Julian smiled broadly and bowed slightly. “Anything else, was there?”
“Just one thing.” Clyde Ffog stroked at his chin. By a bizarre twist of fate his One Moment was just about to occur and he wanted to savour it. “I was just wondering,” he said slowly, “whether you’d got planning permission?”
Julian and Lucas looked at one another. They had not got planning permission. “Ah,” said Julian. “Ah,” said Lucas. “Ah,” said the councillors, although theirs was an entirely different kind of ah. “Ah, indeed,” said Clyde Ffog, smiling broadly.
If The Guinness Book of Records was ever to include a section for “The Largest Backhander Ever Taken By a District Surveyor” it would appear above the name of Clyde Merridew Ffog, formerly of Brentford and now domiciled in the Seychelles. “Would you gentlemen care to step into my office?” asked this most exalted amongst men.
Amidst gasps of horror, murmurs of disbelief and the sound of tomahawks being drawn, Clyde Ffog ushered the two young oiks hurriedly from the chamber.
8
At precisely eleven o’clock Neville sheepishly opened the saloon-bar door, upon the safety chain. Lowering his pomander he took a delicate peck at the air. It smelt like fish. “It smells like fish,” said the puzzled barkeep.
“That’s because it is fish.” John Omally grinned through the crack. “Open up there, Neville.”
“Sorry, John.” The part-time barman slipped the chain and flip-flopped back across the bar. Omally followed him, a bulging bin-liner slung across his shoulder. “By the saints, Neville,” said he as the barman placed the pomander upon the bar counter and himself behind it, “you smell like the proverbial tart’s handbag!”
“Again, sorry.” Neville held a shining glass beneath the spout of the beer engine and drew off a pint of the very best. He held it to the light. It was clear as an author’s conscience. “The drains must be up,” he tapped at his sensitive nostrils with a free finger, “or something.”
“I understand.” Omally settled himself on to his favourite stool. He had no intention of being drawn into another discourse on the barman’s ENP. “I’ve two beauties here,” he said, depositing his load on to the bar counter. “Fresh river trout,” he explained. He placed his glass to his lips and took the first sip of the day.
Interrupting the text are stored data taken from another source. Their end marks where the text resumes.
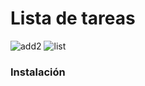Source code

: 
# Lista de tareas

![add2](https://user-images.githubusercontent.com/48489792/103484949-f0a98d00-4df2-11eb-9c7d-dcd513ceec7b.png)
![list](https://user-images.githubusercontent.com/48489792/103484951-f1daba00-4df2-11eb-85ba-ae955d2859f0.png)

### Instalación
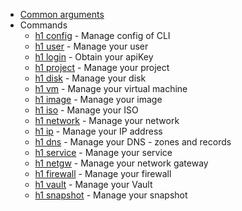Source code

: * [Common arguments](common-arguments.md)
* Commands
  * [h1 config](config.md) - Manage config of CLI
  * [h1 user](user.md) - Manage your user
  * [h1 login](login.md) - Obtain your apiKey
  * [h1 project](project.md) - Manage your project
  * [h1 disk](disk.md) - Manage your disk
  * [h1 vm](vm.md) - Manage your virtual machine
  * [h1 image](image.md) - Manage your image
  * [h1 iso](iso.md) - Manage your ISO
  * [h1 network](network.md) - Manage your network
  * [h1 ip](ip.md) - Manage your IP address
  * [h1 dns](dns.md) - Manage your DNS - zones and records
  * [h1 service](service.md) - Manage your service
  * [h1 netgw](netgw.md) - Manage your network gateway
  * [h1 firewall](firewall.md) - Manage your firewall
  * [h1 vault](vault.md) - Manage your Vault
  * [h1 snapshot](snapshot.md) - Manage your snapshot
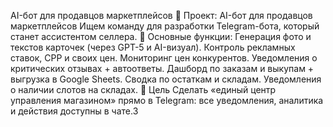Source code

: AI-бот для продавцов маркетплейсов
📌 Проект: AI-бот для продавцов маркетплейсов
Ищем команду для разработки Telegram-бота, который станет ассистентом селлера.
🔹 Основные функции:
Генерация фото и текстов карточек (через GPT-5 и AI-визуал).
Контроль рекламных ставок, СРР и своих цен.
Мониторинг цен конкурентов.
Уведомления о критических отзывах + автоответы.
Дашборд по заказам и выкупам + выгрузка в Google Sheets.
Сводка по остаткам и складам.
Уведомления о наличии слотов на складах.
🔹 Цель
Сделать «единый центр управления магазином» прямо в Telegram: все уведомления, аналитика и действия доступны в чате.3
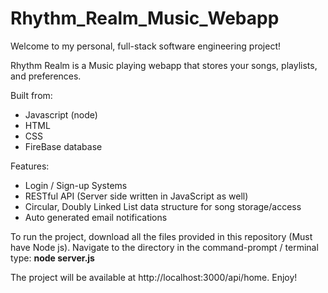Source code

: # Rhythm_Realm_Music_Webapp
Welcome to my personal, full-stack software engineering project! 

Rhythm Realm is a Music playing webapp that stores your songs, playlists, and preferences.

Built from:
* Javascript (node)
* HTML
* CSS
* FireBase database

Features:
* Login / Sign-up Systems
* RESTful API (Server side written in JavaScript as well)
* Circular, Doubly Linked List data structure for song storage/access
* Auto generated email notifications

To run the project, download all the files provided in this repository (Must have Node js). Navigate to the directory in the command-prompt / terminal type: **node server.js**

The project will be available at http://localhost:3000/api/home. Enjoy!

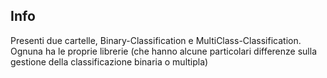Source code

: ## Info
Presenti due cartelle, Binary-Classification e MultiClass-Classification.<br/>
Ognuna ha le proprie librerie (che hanno alcune particolari differenze sulla gestione della classificazione binaria o multipla)<br/>
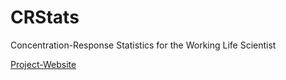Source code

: # CRStats
Concentration-Response Statistics for the Working Life Scientist

[Project-Website](https://crstats.github.io/)
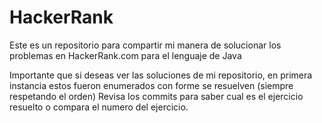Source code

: # HackerRank
Este es un repositorio para compartir mi manera de solucionar los problemas en HackerRank.com para el lenguaje de Java

Importante que si deseas ver las soluciones de mi repositorio, en primera instancia estos fueron enumerados con forme se resuelven (siempre respetando el orden)
Revisa los commits para saber cual es el ejercicio resuelto o compara el numero del ejercicio.
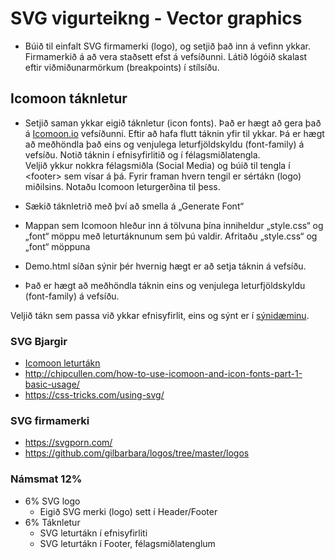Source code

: # SVG vigurteikng - Vector graphics

* Búið til einfalt SVG firmamerki (logo),  og setjið það inn á vefinn ykkar. Firmamerkið á að  vera staðsett efst á vefsíðunni. Látið lógóið skalast eftir viðmiðunarmörkum (breakpoints) í stílsíðu. 

## Icomoon táknletur

* Setjið saman ykkar eigið táknletur (icon fonts). Það er hægt að gera það á [Icomoon.io](https://icomoon.io/) vefsíðunni.  Eftir að hafa flutt táknin yfir til ykkar. Þá er hægt að meðhöndla það eins og venjulega leturfjöldskyldu (font-family) á vefsíðu. Notið táknin í efnisyfirlitið og í félagsmiðlatengla.  
Veljið ykkur nokkra félagsmiðla (Social Media) og búið til tengla í &lt;footer> sem vísar á þá.  Fyrir framan hvern tengil er sértákn (logo) miðilsins.  Notaðu Icomoon leturgerðina til þess.

* Sækið táknletrið með því að smella á „Generate Font“
* Mappan sem Icomoon hleður inn á tölvuna þína inniheldur „style.css“ og „font“ möppu með leturtáknunum sem þú valdir. Afritaðu „style.css“ og „font“ möppuna
* Demo.html síðan sýnir þér hvernig hægt er að setja táknin á vefsíðu.
* Það er hægt að meðhöndla táknin eins og venjulega leturfjöldskyldu (font-family) á vefsíðu. 

Veljið tákn sem passa við ykkar efnisyfirlit, eins og sýnt er í [sýnidæminu]().  

### SVG Bjargir

* [Icomoon leturtákn ](https://icomoon.io/)
* http://chipcullen.com/how-to-use-icomoon-and-icon-fonts-part-1-basic-usage/
* https://css-tricks.com/using-svg/

### SVG firmamerki

* https://svgporn.com/
* https://github.com/gilbarbara/logos/tree/master/logos

### Námsmat 12%

* 6% SVG logo
  *  Eigið SVG merki (logo) sett í Header/Footer
* 6% Táknletur
  *  SVG leturtákn í efnisyfirliti 
  *  SVG leturtákn í Footer, félagsmiðlatenglum 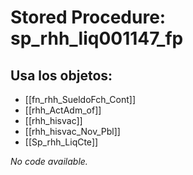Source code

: # Stored Procedure: sp_rhh_liq001147_fp

## Usa los objetos:
- [[fn_rhh_SueldoFch_Cont]]
- [[rhh_ActAdm_of]]
- [[rhh_hisvac]]
- [[rhh_hisvac_Nov_Pbl]]
- [[Sp_rhh_LiqCte]]

*No code available.*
Neville paused a moment, his day was won or lost upon the outcome of this single sip. “Magic,” said John, smacking his lips together and taking another draught. “Magic.”
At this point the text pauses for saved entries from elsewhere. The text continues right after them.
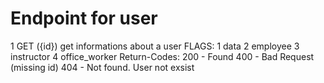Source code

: # Endpoint for user
1 GET ({id}) get informations about a user
FLAGS:  1 data
        2 employee
        3 instructor
        4 office_worker
Return-Codes:
200 - Found
400 - Bad Request (missing id)
404 - Not found. User not exsist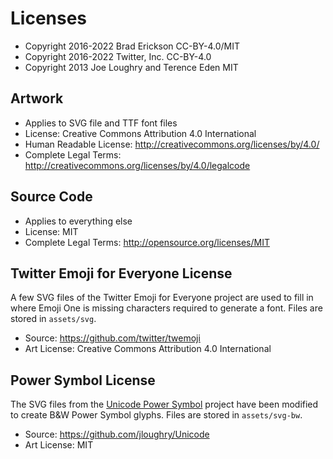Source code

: # Licenses

* Copyright 2016-2022 Brad Erickson CC-BY-4.0/MIT
* Copyright 2016-2022 Twitter, Inc. CC-BY-4.0
* Copyright 2013 Joe Loughry and Terence Eden MIT

## Artwork

* Applies to SVG file and TTF font files
* License: Creative Commons Attribution 4.0 International
* Human Readable License: http://creativecommons.org/licenses/by/4.0/
* Complete Legal Terms: http://creativecommons.org/licenses/by/4.0/legalcode

## Source Code

* Applies to everything else
* License: MIT
* Complete Legal Terms: http://opensource.org/licenses/MIT

## Twitter Emoji for Everyone License

A few SVG files of the Twitter Emoji for Everyone project are used to fill in
where Emoji One is missing characters required to generate a font. Files are
stored in `assets/svg`.

* Source: https://github.com/twitter/twemoji
* Art License: Creative Commons Attribution 4.0 International

## Power Symbol License

The SVG files from the [Unicode Power Symbol](http://unicodepowersymbol.com/)
project have been modified to create B&W Power Symbol glyphs. Files are stored
in `assets/svg-bw`.

* Source: https://github.com/jloughry/Unicode
* Art License: MIT

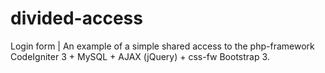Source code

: # divided-access
Login form | An example of a simple shared access to the php-framework CodeIgniter 3 + MySQL + AJAX (jQuery) + css-fw Bootstrap 3.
Neville relaxed. “Still ten bob a pound, I trust?”
“The very same, a couple of six pounders here.” Neville gave Omally the old fish-eye and took out his pocket scales. “Well, fives at the very least, hand-fed on hempseed and mealworms.”
“Not hand fed upon spanners like those other two you sold me?”
Omally smiled his winning smile and sipped his ale. “You will have your little joke,” said he between sippings.
“And you yours, but not at my expense.” Neville weighed up the fish, cashed up NO SALE on the publican’s piano and drew out five crisp one pound notes. “Shall I take for your pint now?” he asked.
“That’s a bit previous,” said John. “Jim will be here at any moment.”
Neville offered Omally a sociable smile and hauled the day’s catch away to the pub freezer.
Old Pete, Brentford’s horticultural elder statesman, entered the Flying Swan, his half-terrier Chips hard as ever upon his down-at-heels.
“Morning, John,” said he, joining Omally at the bar.